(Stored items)

◇ ◇ ◇ ◇ ◇ ◇ ◇

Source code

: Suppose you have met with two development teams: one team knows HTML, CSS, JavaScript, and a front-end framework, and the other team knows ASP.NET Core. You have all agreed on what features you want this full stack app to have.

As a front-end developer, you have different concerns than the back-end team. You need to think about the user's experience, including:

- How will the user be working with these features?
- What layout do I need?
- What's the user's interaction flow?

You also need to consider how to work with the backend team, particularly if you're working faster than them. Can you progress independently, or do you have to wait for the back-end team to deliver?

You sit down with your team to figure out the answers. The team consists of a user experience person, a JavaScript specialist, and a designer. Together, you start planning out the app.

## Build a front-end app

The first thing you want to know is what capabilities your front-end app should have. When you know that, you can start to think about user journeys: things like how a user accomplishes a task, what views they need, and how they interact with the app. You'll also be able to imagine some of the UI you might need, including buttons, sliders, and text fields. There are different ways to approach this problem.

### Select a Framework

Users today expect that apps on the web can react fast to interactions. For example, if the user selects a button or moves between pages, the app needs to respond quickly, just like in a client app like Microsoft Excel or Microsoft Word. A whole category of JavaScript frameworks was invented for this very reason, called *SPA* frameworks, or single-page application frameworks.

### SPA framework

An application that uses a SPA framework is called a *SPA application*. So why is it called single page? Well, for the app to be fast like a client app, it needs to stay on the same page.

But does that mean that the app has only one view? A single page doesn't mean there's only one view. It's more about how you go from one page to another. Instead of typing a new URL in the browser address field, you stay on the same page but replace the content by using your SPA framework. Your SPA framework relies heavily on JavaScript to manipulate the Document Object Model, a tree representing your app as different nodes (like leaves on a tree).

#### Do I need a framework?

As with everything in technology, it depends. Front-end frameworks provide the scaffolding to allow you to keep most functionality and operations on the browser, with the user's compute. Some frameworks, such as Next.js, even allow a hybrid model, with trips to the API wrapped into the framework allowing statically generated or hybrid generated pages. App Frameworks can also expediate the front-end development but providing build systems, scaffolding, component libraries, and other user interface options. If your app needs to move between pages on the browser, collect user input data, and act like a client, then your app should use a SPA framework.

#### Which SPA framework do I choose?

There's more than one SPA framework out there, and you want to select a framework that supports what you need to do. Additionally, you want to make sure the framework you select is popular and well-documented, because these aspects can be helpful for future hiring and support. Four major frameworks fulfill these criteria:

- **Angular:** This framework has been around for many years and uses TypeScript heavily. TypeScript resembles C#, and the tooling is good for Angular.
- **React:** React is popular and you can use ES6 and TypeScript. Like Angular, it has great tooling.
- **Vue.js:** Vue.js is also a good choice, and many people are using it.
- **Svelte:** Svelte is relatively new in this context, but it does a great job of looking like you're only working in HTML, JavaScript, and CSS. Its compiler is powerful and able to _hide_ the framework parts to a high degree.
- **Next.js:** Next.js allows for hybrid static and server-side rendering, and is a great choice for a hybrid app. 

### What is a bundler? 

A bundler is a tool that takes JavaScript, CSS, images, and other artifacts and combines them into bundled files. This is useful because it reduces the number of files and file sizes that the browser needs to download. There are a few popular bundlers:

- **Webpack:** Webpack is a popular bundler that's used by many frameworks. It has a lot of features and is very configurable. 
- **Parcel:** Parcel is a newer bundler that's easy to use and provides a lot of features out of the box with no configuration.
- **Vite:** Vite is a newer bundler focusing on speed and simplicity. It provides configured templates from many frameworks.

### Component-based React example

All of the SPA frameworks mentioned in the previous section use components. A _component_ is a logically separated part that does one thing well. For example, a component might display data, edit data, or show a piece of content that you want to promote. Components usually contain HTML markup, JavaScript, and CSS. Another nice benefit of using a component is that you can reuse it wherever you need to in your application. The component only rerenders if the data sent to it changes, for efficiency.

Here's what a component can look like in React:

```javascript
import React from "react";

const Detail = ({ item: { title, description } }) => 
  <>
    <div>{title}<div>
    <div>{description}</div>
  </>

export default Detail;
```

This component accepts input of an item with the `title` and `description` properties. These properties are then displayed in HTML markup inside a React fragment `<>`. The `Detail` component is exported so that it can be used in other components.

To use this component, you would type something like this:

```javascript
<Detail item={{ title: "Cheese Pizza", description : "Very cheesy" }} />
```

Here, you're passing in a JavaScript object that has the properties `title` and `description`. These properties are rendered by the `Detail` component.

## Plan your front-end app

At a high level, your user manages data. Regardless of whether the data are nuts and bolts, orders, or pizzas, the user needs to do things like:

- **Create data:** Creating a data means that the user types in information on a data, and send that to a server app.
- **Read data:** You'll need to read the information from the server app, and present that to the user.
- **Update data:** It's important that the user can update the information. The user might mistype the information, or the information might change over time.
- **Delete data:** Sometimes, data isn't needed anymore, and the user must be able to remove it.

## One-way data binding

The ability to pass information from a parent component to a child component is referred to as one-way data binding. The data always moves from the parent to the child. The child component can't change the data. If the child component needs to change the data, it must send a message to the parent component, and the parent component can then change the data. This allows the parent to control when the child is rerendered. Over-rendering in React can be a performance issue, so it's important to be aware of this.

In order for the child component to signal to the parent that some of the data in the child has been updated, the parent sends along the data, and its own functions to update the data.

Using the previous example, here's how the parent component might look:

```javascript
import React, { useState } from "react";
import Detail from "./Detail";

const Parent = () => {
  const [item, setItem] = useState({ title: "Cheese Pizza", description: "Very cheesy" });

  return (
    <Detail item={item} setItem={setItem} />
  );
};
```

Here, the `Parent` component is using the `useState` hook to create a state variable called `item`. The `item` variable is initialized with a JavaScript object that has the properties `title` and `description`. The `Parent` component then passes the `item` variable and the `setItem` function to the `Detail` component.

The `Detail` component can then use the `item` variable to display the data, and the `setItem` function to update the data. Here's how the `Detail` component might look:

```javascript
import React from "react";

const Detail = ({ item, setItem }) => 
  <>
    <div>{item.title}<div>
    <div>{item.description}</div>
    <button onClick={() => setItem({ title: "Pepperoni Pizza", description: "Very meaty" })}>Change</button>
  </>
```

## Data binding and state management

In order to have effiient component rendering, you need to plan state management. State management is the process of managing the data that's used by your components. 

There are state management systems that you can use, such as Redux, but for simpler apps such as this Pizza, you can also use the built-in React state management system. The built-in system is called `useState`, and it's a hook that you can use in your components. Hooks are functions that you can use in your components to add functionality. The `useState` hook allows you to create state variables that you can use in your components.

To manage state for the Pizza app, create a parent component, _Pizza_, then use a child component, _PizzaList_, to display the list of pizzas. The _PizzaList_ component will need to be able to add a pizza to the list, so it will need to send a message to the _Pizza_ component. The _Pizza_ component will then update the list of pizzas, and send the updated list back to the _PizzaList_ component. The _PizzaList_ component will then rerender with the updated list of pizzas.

◇ ◇ ◇ ◇ ◇ ◇ ◇

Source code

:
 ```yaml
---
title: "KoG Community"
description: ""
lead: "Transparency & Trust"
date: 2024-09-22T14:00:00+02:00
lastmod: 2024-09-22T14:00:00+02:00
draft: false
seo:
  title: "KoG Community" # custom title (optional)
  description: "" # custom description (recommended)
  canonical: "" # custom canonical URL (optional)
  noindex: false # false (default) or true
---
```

◇ ◇ ◇ ◇ ◇ ◇ ◇

▶ _Exercise goal_
Taking the line with "- **Svelte:** Svelte" as the first and the line with "A bundler is" as the last, retype that stretch of the data above exactly, with no other lines.

▶ _Answer box_
- **Svelte:** Svelte is relatively new in this context, but it does a great job of looking like you're only working in HTML, JavaScript, and CSS. Its compiler is powerful and able to _hide_ the framework parts to a high degree.
- **Next.js:** Next.js allows for hybrid static and server-side rendering, and is a great choice for a hybrid app. 

### What is a bundler? 

A bundler is a tool that takes JavaScript, CSS, images, and other artifacts and combines them into bundled files. This is useful because it reduces the number of files and file sizes that the browser needs to download. There are a few popular bundlers:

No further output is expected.